"Desconfio
que o Brasil já não depende de futebol
para ser feliz ou infeliz de quatro em
quatro anos. Ainda bem"
Jason Tércio é Jornalista e Escritor
Sou o mais livre dos animais urbanos. Tenho
as ruas à minha disposição, durmo em qualquer canto, e, quando algum ser humano
resolve me adotar, sou tratado sem frufru, como eu gosto. Mas sou também
sensível e vulnerável. Por isso, exijo mais respeito e menos preconceito
canino!
Me refiro a esse tal “complexo de
vira-lata”. O Nelson Rodrigues bancou o Freud do Andaraí e inventou isso, tudo
bem, foi engraçado, mas agora, por causa da Copa, a expressão foi apoderada por
autoridades e aliados para se esquivarem de explicações sobre as falhas e
malfeitorias do poder público.
Os governos torraram uma fortuna e as obras
ainda estão incompletas e insatisfatórias? O Brasil já está entre os 15 países
com maior número de homicídios no mundo? É potência econômica na América
Latina, mas um dos 12 países mais desiguais do planeta e o segundo com mais
analfabetismo na América do Sul, só inferior ao da Bolívia? Se você reclamar e
citar nações em melhor situação, tem complexo de vira-lata.

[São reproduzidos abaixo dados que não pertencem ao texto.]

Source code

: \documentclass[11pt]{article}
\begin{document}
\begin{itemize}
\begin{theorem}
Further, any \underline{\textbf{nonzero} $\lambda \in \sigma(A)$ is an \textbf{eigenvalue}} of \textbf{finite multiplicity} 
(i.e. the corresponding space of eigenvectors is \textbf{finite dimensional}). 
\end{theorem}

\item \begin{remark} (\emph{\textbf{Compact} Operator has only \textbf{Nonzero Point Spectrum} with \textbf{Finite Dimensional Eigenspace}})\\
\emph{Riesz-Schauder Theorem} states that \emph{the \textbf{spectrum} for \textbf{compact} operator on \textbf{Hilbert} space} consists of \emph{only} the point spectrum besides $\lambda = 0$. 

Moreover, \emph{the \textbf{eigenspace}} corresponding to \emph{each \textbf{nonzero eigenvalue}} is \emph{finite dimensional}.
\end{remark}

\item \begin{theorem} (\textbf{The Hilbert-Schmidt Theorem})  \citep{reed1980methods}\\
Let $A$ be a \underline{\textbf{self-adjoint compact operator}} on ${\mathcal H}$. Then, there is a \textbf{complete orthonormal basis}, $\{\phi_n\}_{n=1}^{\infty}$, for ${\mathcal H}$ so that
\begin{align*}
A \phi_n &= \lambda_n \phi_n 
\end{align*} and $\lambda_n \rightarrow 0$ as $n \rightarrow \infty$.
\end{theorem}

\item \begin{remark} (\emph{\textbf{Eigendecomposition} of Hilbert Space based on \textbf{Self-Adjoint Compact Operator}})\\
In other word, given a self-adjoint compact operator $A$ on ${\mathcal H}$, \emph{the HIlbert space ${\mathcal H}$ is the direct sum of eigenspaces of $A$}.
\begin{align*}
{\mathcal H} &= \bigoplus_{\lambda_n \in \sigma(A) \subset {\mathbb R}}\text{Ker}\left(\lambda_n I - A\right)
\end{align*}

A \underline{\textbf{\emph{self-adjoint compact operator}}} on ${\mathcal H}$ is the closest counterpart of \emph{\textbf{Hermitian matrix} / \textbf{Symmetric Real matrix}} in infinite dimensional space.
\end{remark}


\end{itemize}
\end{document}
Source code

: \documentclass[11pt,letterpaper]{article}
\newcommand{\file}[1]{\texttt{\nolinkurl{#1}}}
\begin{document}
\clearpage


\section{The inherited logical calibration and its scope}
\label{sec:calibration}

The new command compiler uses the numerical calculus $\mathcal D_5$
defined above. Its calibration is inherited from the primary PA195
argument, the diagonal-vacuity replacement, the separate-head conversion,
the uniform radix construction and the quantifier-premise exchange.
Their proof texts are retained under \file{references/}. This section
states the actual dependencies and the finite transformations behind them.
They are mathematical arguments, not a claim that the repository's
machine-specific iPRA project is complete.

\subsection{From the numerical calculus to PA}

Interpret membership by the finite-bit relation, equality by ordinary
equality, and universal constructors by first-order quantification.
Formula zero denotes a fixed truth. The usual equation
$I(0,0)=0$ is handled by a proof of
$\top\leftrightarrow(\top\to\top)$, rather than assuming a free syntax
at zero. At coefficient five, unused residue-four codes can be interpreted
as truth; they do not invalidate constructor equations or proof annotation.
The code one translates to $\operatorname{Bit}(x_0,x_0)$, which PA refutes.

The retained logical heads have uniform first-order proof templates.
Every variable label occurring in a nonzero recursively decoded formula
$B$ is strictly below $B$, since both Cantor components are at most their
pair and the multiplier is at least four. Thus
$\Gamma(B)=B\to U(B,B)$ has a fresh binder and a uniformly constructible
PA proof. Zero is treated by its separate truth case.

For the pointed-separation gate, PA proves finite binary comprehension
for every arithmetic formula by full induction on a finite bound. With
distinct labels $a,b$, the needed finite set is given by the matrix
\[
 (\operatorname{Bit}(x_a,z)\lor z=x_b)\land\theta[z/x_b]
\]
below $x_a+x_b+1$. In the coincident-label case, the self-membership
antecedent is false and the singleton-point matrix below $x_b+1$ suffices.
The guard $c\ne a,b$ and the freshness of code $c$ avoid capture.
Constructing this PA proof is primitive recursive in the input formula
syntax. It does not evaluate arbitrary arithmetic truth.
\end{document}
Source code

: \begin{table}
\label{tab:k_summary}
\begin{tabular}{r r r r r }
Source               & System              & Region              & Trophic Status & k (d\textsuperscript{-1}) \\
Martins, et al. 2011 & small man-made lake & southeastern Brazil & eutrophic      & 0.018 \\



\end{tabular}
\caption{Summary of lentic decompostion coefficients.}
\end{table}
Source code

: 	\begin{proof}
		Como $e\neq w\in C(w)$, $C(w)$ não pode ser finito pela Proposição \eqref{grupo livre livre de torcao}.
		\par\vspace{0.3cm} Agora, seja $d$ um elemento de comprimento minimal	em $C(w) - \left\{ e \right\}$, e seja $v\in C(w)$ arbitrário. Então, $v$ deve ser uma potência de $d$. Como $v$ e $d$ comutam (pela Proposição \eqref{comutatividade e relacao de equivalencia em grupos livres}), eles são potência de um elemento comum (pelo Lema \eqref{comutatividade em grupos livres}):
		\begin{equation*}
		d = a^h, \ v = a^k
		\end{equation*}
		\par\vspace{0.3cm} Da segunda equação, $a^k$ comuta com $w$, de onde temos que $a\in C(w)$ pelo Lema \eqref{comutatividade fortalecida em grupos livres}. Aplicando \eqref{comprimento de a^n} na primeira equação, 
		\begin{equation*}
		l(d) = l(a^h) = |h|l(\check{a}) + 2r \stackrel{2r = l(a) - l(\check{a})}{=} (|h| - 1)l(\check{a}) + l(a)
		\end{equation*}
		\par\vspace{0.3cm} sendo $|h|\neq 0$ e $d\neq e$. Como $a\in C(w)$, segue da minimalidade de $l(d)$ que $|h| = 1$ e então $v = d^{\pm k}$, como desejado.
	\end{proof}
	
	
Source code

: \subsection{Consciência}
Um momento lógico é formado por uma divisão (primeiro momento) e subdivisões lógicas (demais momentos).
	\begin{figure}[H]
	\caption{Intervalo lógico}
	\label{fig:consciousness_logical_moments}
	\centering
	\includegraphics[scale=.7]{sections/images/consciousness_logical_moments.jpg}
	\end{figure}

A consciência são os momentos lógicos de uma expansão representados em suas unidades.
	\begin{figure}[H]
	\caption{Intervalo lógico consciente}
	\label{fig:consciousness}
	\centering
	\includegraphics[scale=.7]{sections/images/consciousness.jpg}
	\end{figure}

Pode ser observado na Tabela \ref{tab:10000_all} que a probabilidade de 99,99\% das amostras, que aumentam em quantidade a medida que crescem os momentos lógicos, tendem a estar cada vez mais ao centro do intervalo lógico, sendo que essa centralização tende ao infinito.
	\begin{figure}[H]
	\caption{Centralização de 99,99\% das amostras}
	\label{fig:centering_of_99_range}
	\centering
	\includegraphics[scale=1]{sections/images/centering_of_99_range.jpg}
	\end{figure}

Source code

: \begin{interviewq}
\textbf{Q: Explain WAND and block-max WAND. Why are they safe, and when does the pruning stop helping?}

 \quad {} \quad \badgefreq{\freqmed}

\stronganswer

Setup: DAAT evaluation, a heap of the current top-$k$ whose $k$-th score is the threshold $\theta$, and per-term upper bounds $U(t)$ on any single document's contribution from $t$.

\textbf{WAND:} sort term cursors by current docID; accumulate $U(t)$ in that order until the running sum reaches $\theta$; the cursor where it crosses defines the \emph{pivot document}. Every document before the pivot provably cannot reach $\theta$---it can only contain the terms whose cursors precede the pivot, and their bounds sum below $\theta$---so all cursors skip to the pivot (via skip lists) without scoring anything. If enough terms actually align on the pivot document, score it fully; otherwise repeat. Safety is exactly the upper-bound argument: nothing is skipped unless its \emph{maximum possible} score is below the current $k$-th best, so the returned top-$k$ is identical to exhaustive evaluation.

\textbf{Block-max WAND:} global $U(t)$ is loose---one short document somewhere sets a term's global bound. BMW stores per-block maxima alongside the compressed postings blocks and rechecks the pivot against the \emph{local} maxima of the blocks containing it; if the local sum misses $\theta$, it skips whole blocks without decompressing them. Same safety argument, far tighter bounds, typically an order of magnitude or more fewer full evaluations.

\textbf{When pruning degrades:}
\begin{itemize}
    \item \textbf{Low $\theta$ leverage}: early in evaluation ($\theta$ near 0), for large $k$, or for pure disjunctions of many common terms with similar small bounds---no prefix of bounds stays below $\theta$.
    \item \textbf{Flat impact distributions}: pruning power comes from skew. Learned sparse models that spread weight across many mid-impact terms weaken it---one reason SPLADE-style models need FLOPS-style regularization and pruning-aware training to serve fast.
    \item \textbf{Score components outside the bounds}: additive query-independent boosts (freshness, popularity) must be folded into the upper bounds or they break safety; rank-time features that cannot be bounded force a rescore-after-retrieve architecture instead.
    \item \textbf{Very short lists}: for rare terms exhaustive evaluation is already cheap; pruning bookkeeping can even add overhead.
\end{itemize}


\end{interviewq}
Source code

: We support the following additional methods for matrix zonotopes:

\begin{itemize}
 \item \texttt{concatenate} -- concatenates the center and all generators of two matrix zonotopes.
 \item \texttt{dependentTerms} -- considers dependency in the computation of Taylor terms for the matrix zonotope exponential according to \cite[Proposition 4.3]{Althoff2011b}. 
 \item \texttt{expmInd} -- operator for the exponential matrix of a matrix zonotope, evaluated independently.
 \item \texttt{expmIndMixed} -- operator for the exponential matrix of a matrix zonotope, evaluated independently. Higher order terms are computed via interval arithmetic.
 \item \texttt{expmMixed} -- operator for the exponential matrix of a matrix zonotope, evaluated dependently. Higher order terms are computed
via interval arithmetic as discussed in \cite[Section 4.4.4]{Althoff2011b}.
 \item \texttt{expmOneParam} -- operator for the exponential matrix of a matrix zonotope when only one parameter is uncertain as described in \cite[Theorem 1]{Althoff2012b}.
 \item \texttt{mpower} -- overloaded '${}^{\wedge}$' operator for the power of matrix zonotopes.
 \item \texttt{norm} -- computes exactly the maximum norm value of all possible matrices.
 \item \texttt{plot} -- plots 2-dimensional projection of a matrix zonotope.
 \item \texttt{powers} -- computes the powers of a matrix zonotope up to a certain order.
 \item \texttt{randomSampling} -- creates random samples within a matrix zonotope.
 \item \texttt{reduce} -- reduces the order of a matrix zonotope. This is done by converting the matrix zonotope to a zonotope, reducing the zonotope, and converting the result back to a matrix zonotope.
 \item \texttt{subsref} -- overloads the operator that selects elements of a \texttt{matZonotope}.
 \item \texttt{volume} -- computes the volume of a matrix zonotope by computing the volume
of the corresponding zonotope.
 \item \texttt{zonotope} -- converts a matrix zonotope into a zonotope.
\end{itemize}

Aí está. Depois do bode expiatório,
inventaram o cão expiatório. Mas até eu, com minha modesta inteligência canina,
entendo que criticar fracassos, insuficiências e incompetências dos governos é
prova de fé na melhoria de um país. Só protesta quem não perdeu a autoconfiança
e a capacidade moral de reagir às injustiças. Quem cala, consente que o mundo
degringole. Quem grita, acredita em avanços reais, não em discursos ou na boa
vontade dos políticos.
E os senhores governantes parecem ignorar
que complexo de vira-lata hoje em dia não passa de um mito, pertence ao museu
da História, como rádio de pilha, bolero, chanchada, Grapette, Cadilac, nota de
mil cruzeiros, gibi do Zorro, footing, “Repórter Esso”, vestido saco, Maria
Fumaça, macaca de auditório, cuba-libre. Era esse o Brasil de 1958, quando
Nelson criou a expressão.
Naquele tempo os vira-latas realmente viviam
na pior, mordendo sarna e pulga o dia inteiro, favelados andavam descalços e
cheios de pereba, moravam em barracos de zinco e tábua, crianças morriam de
fome.
De lá pra cá tudo mudou. Eu, por exemplo.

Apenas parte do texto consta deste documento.